Baylee Less-Eiseman: Commuting: A Concept Album

Track 1: Citizenship

Track 1 is chosen most often on Monday mornings, after a restorative weekend at home. You’ve likely meal-prepped for the week ahead and woke up at 5:30am for the Ashtanga yoga class at a local studio. You feel glowy and confident that you’ve done enough self-care to engage with a little social justice. You are assessing your rights to global citizenship after reading the Washington Post article about the war in Ukraine your friend texted you the night before. You listen to The Daily. Michael Barboro speaks at 1.5 speed about the Post-Roe Era and suddenly, you feel very aware that you live in Tennessee.

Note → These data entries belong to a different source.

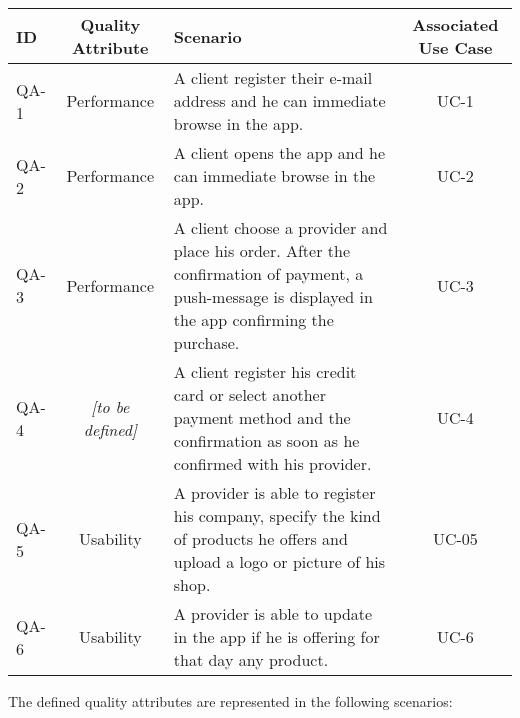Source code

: \begin{table}[H]
    \begin{tabularx}{\textwidth}{lcXc}
        \toprule
        ID & Quality Attribute & Scenario & Associated Use Case  \\
        \midrule
        QA-1 & Performance & A \gls{client} register their e-mail address and he can immediate browse in the app. & UC-1 \\
        QA-2 & Performance & A \gls{client} opens the app and he can immediate browse in the app. & UC-2 \\
        QA-3 & Performance & A \gls{client} choose a \gls{provider} and place his order. After the confirmation
        of payment, a push-message is displayed in the app confirming the purchase. & UC-3 \\
        QA-4 & \textit{[to be defined]} & A \gls{client}  register his credit card or select another payment method and the
        confirmation as soon as he confirmed with his \gls{provider}. & UC-4 \\
        QA-5 & Usability & A \gls{provider} is able to register his company, specify the kind of products he offers and upload
        a logo or picture of his shop. & UC-05 \\
        QA-6 & Usability & A \gls{provider} is able to update in the app if he is offering for that day any product. &  UC-6 \\
        \bottomrule
    \end{tabularx}
\end{table}

The defined quality attributes are represented in the following scenarios:

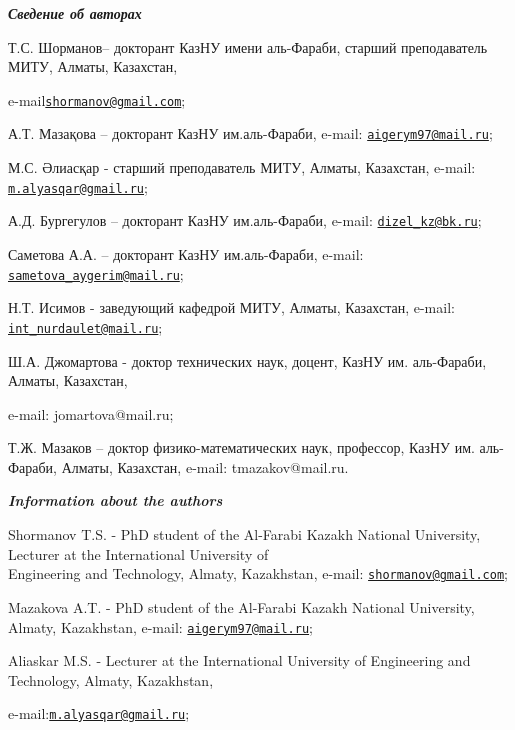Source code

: \begin{authorinfo}
\hspace{1em}\emph{{\bfseries Сведение об авторах}}

Т.С. Шорманов-- докторант КазНУ имени аль-Фараби, старший преподаватель
МИТУ, Алматы, Казахстан,

e-mail\href{mailto:shormanov@gmail.com}{\nolinkurl{shormanov@gmail.com}};

А.Т. Мазақова -- докторант КазНУ им.аль-Фараби, e-mail:
\href{mailto:aigerym97@mail.ru}{\nolinkurl{aigerym97@mail.ru}};

М.С. Әлиасқар - старший преподаватель МИТУ, Алматы, Казахстан, e-mail:
\href{mailto:m.alyasqar@gmail.ru}{\nolinkurl{m.alyasqar@gmail.ru}};

А.Д. Бургегулов -- докторант КазНУ им.аль-Фараби, e-mail:
\href{mailto:dizel_kz@bk.ru}{\nolinkurl{dizel\_kz@bk.ru}};

Саметова А.А. -- докторант КазНУ им.аль-Фараби, e-mail:
\href{mailto:sametova_aygerim@mail.ru}{\nolinkurl{sametova\_aygerim@mail.ru}};

Н.Т. Исимов - заведующий кафедрой МИТУ, Алматы, Казахстан, e-mail:
\href{mailto:int_nurdaulet@mail.ru}{\nolinkurl{int\_nurdaulet@mail.ru}};

Ш.А. Джомартова - доктор технических наук, доцент, КазНУ им. аль-Фараби,
Алматы, Казахстан,

e-mail: jomartova@mail.ru;

Т.Ж. Мазаков -- доктор физико-математических наук, профессор, КазНУ им.
аль-Фараби, Алматы, Казахстан, e-mail: tmazakov@mail.ru.

\hspace{1em}\emph{{\bfseries Information about the authors}}

Shormanov T.S. - PhD student of the Al-Farabi Kazakh National
University, Lecturer at the International University of \\Engineering and
Technology, Almaty, Kazakhstan, e-mail:
\href{mailto:shormanov@gmail.com}{\nolinkurl{shormanov@gmail.com}};

Mazakova A.T. - PhD student of the Al-Farabi Kazakh National University,
Almaty, Kazakhstan, e-mail:
\href{mailto:aigerym97@mail.ru}{\nolinkurl{aigerym97@mail.ru}};

Aliaskar M.S. - Lecturer at the International University of Engineering
and Technology, Almaty, Kazakhstan, 

e-mail:\href{mailto:m.alyasqar@gmail.ru}{\nolinkurl{m.alyasqar@gmail.ru}};


\end{authorinfo}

Track 2: The Catch-Up Call

Track 2 is typically an evening selection, but depending on schedules, it can be opted for in the morning. You open your “Favorites” in your iPhone app and play cell tower roulette with your family and friends. Your brother receives a call most often, while he walks his golden retrievers through the streets of Los Angeles. Track 2 attempts to inspire meaningful connection with the ones you love most, yet you always find yourself repeating, “Sorry, what did you say?”

Track 3: Dissociation

Track 3 is never chosen, but it plays often, equally split between mornings and evenings. It occurs in the mornings when you didn’t sleep well, the magnesium gummy failing to do what the health and fitness TikTokers promised. It self-selects on your drive home from work after your co-worker sends you a passive-aggressive email about designing the company t-shirt and how you have made the mistake again. Track 3 plays out most often when the absence of your Dad (vacationing in Florida once again!) is most apparent and your shoulders are knotted into your ears.

Track 4: Daily Mix

Track 4 is your favorite track on the album, it is the one that skips from overuse so sometimes you find yourself suddenly listening to another track, most often 3 or 5. Track 4 is filled with explosive pop-synths and the lyrics of Taylor Swift. It’s red and bright and releasing. It’s cathartic and youthful – and undeniably your most joyful commute. The speakers in your Toyota RAV4 tremble and your fist becomes a microphone. It’s the track that lets you breathe and make room for the rest.

Track 5: Cry

Track 5 was added as a selection only two years ago, the morning your Dad called to tell you, “we’re putting the dog down today,” and asked if you wanted to join him at the emergency vet to say goodbye. You thought you were listening to Track 3 that morning, but your commutes continue to surprise you. Track 5 appears again when your 25 year-old cousin passes away unexpectedly – on Christmas Day no less (from an overdose no less) – but you only cry three days later on your way home from work. The tears spring forth from the silence of your car while you imagine what it would be like to lose your own brother. You imagine your older cousin and the guilt he must be feeling in the absence of his sibling because you feel it, too. You feel the aching and growing in your shoulders and hips. Track 5 makes you miss the turn into your apartment complex because you are too busy driving to your childhood home.

Track 6: Disassociate With Humanity

Track 6 begins with the same chords as Track 3, but it changes tempo part way through. You start watching other cars go by, pinpointing the drivers and wondering how – just how it is fucking possible – we are all truly alive in this one moment. You think of the word “sonder,” a term that you stumbled upon one day on Tumblr while sitting cross-legged on your twin bed in your freshman dorm room – the word is a creation of John Koenig as part of his Dictionary of Obscure Sorrows – defined as: the realization that each random passerby is living a life as vivid and complex as your own. Sonder suppresses your mind, it nuzzles your fears and overwhelms your bloodstream as your heart rate spikes and you remember that you really do need to schedule your annual.

Track 7: Catch-Up Call (Reprise)

Track 7 plays on random occasions – most often after a good day at work – when you can actually focus on the person you love at the other end of the telephone line. You hear about babies and birthdays, dogs and dementia. You think about the board game LIFE and wonder where the spinner has landed today for your friend. It’s a therapeutic call, but so often you hang up, whispering “I love you,” and wonder if this is really what we’ve all been waiting for?

Track 8: Silence

Track 8 sounds like a John Cage song, but really you just forgot to connect your phone to Bluetooth so you’ve been listening to your glovebox shake and whine that it’s about to fall off its hinge. The closing song of the album isn’t as silent as it advertises itself to be because it’s the first time you’ve heard yourself breathe in weeks. Track 8 is both suffocating and cleansing. It encourages a handful of meditative moments, until it forces you to slide your tailbone further down in the driver’s seat, burrow your spine into the linty fibers, dig your toes into your sneakers, and push ahead to continue the drive.